As Prepared for Delivery
Good afternoon and thank you to the American Chamber of Commerce Vienna for bringing this group of business leaders together to discuss the effects of sanctions on Russia and our strategic priorities to deny Vladimir Putin the revenue and supplies he needs to continue his unjust war against Ukraine.
The multilateral sanctions regime on Russia is complex. Businesses have had to adapt quickly. But this event today is an example of how our economic measures have been so successful thus far: close collaboration not only between allies and partners, but also between governments and the private sector.
Our coalition relies on your efforts to make our sanctions work. That’s why I’m grateful for opportunities like this, to engage in open and frank discussion about successes, challenges, and best practices to ensure that economic measures continue to disrupt and degrade Russia’s ability to prosecute its war against Ukraine.
We know that sanctions and export controls are having a greater effect than Putin could have imagined. A few key metrics:
– Russia saw the second highest deficit in its post-war history last year, with sizable fiscal deficits persisting through the first part of this year.
-Thanks in part to the price cap and sanctions, Russian budget revenue from oil and gas – their most important source of revenue – fell by more than 40% in January and February compared to last year.

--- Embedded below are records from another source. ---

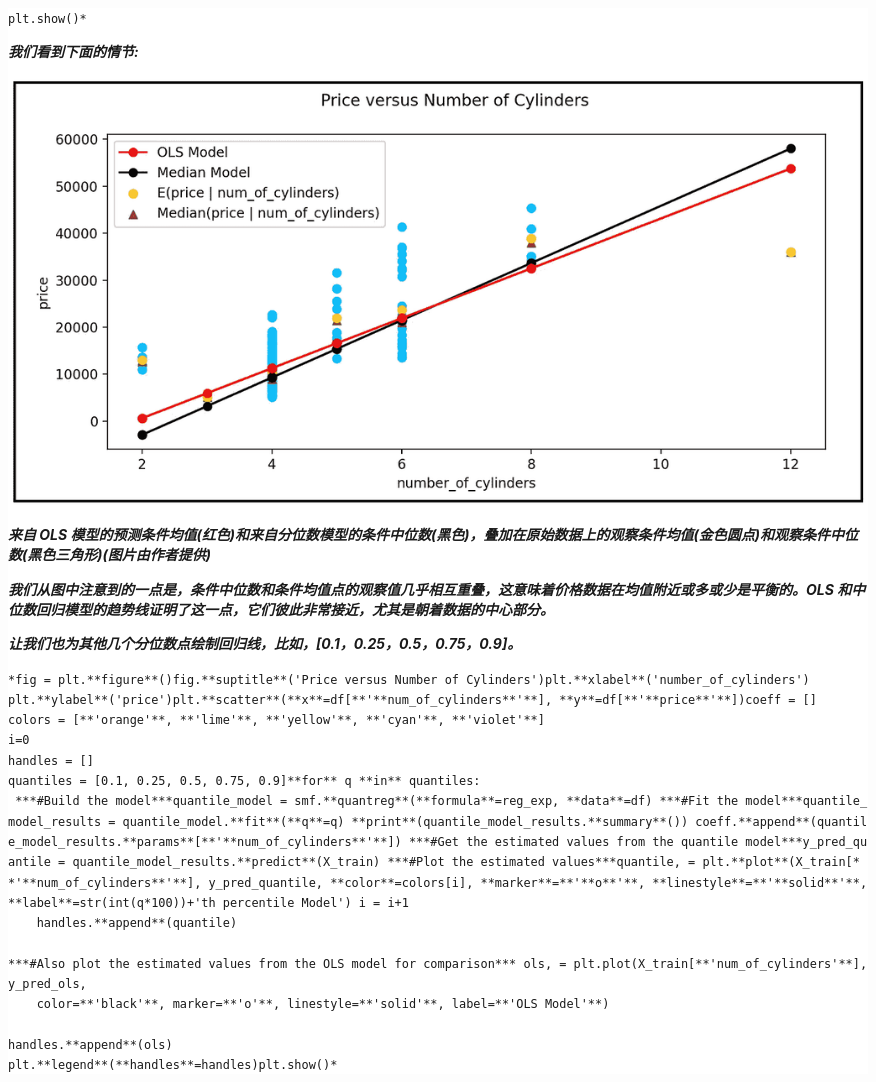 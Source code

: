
 ```
plt.show()*
```

***我们看到下面的情节:***

***![](img/5e18614f70f61da7235fff1d89efa7f7.png)***

***来自 OLS 模型的预测条件均值(红色)和来自分位数模型的条件中位数(黑色)，叠加在原始数据上的观察条件均值(金色圆点)和观察条件中位数(黑色三角形)(图片由作者提供)***

***我们从图中注意到的一点是，条件中位数和条件均值点的观察值几乎相互重叠，这意味着价格数据在均值附近或多或少是平衡的。OLS 和中位数回归模型的趋势线证明了这一点，它们彼此非常接近，尤其是朝着数据的中心部分。***

***让我们也为其他几个分位数点绘制回归线，比如，[0.1，0.25，0.5，0.75，0.9]。***

```
*fig = plt.**figure**()fig.**suptitle**('Price versus Number of Cylinders')plt.**xlabel**('number_of_cylinders')
plt.**ylabel**('price')plt.**scatter**(**x**=df[**'**num_of_cylinders**'**], **y**=df[**'**price**'**])coeff = []
colors = [**'orange'**, **'lime'**, **'yellow'**, **'cyan'**, **'violet'**]
i=0
handles = []
quantiles = [0.1, 0.25, 0.5, 0.75, 0.9]**for** q **in** quantiles:
 ***#Build the model***quantile_model = smf.**quantreg**(**formula**=reg_exp, **data**=df) ***#Fit the model***quantile_model_results = quantile_model.**fit**(**q**=q) **print**(quantile_model_results.**summary**()) coeff.**append**(quantile_model_results.**params**[**'**num_of_cylinders**'**]) ***#Get the estimated values from the quantile model***y_pred_quantile = quantile_model_results.**predict**(X_train) ***#Plot the estimated values***quantile, = plt.**plot**(X_train[**'**num_of_cylinders**'**], y_pred_quantile, **color**=colors[i], **marker**=**'**o**'**, **linestyle**=**'**solid**'**,  **label**=str(int(q*100))+'th percentile Model') i = i+1
    handles.**append**(quantile)

***#Also plot the estimated values from the OLS model for comparison*** ols, = plt.plot(X_train[**'num_of_cylinders'**], y_pred_ols,
    color=**'black'**, marker=**'o'**, linestyle=**'solid'**, label=**'OLS Model'**)

handles.**append**(ols)
plt.**legend**(**handles**=handles)plt.show()*
```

-Russia spent more than $35 billion from the National Wealth Fund in December alone to cover its deficits.
-We have significantly degraded Russia’s military-industrial complex and defense supply chains, caused its advanced manufacturing industries to fall behind, and clouded its macroeconomic outlook.
As these measures continue to bite, I want to share a little more about next steps and how we are ramping up our efforts to choke off Russia from key inputs for its military industries, including by cracking down on sanctions evasion.
One of the ways we know sanctions and export controls are working is that the Kremlin has tasked its intelligence services with finding ways to circumvent them to replace what’s been lost.
Right now, Russia has lost over 9,000 pieces of equipment on the battlefield and is struggling to replace them.In the face of intelligence-run sanctions evasion efforts, we are only as strong as our weakest links.
Senior Treasury officials are traveling all over the world this month to convey how critical it is at this moment not to let our guards down, but rather to increase our vigilance. Together, we can stem the flow of defense-related and dual-use goods to Russia by targeting evasion.
For our part, Treasury is increasingly targeting sanctions evaders and illicit procurement networks that are attempting to circumvent U.S. and multilateral sanctions on Russia. We are tightening the vice everywhere – in fact, an evasion-focused action we took last week had touchpoints in over twenty jurisdictions.
As we continue this campaign, those who facilitate sanctions evasion and Russian defense procurement will increasingly attempt to obfuscate their activities. We must remain on alert for both familiar and novel tactics, from money laundering typologies to fraud to other deceptive practices.
We need to hear from you about what your firms are seeing in this space, and how you are managing the overlapping sanctions evasion risks, money laundering and fraud risks, and export controls requirements.
As you know, much of this risk involves transshipment and intermediated trade and financial flows with third countries. Treasury is prioritizing monitoring and engagement with countries where we observe Kremlin-linked actors seeking to use those countries’ financial systems or trade infrastructure to evade sanctions, and we are using data on trade flows and financial connections to identify and close vulnerabilities.
This is of course a complex challenge. While we support increased scrutiny, we also want to ensure that jurisdictions are not subject to unnecessary de-risking, which could have significant unintended economic and financial consequences, especially in smaller jurisdictions.
Our intent is to share information with you to help your compliance teams hone their own efforts to mitigate the highest risk activity, rather than broadly de-risking. We know that risk assessments are not a science, and that risk professionals often must prioritize among many factors.
Your firms should be carefully communicating with your financial and trade counterparts in jurisdictions that are at higher risk for evasion of Russia sanctions. Vigilance against sanctions evasion needs to occur at every step of the value chain.
In addition to your own controls, you need to understand how your counterparties have enhanced their processes and procedures to avoid supporting trade of weapons or dual-use goods to Russia, which in turn increases your own compliance and reputational risk. Again, our intent is to promote effective due diligence; not wholesale de-risking.
As I said at the outset, we are grateful for your efforts and the efforts of your compliance professionals to implement the multilateral sanctions and export controls on Russia.
I’m here today because I want to hear your insights, your feedback, and your questions, particularly if there are specific types of information that government authorities can provide to support your efforts.
With that, I look forward to our discussion.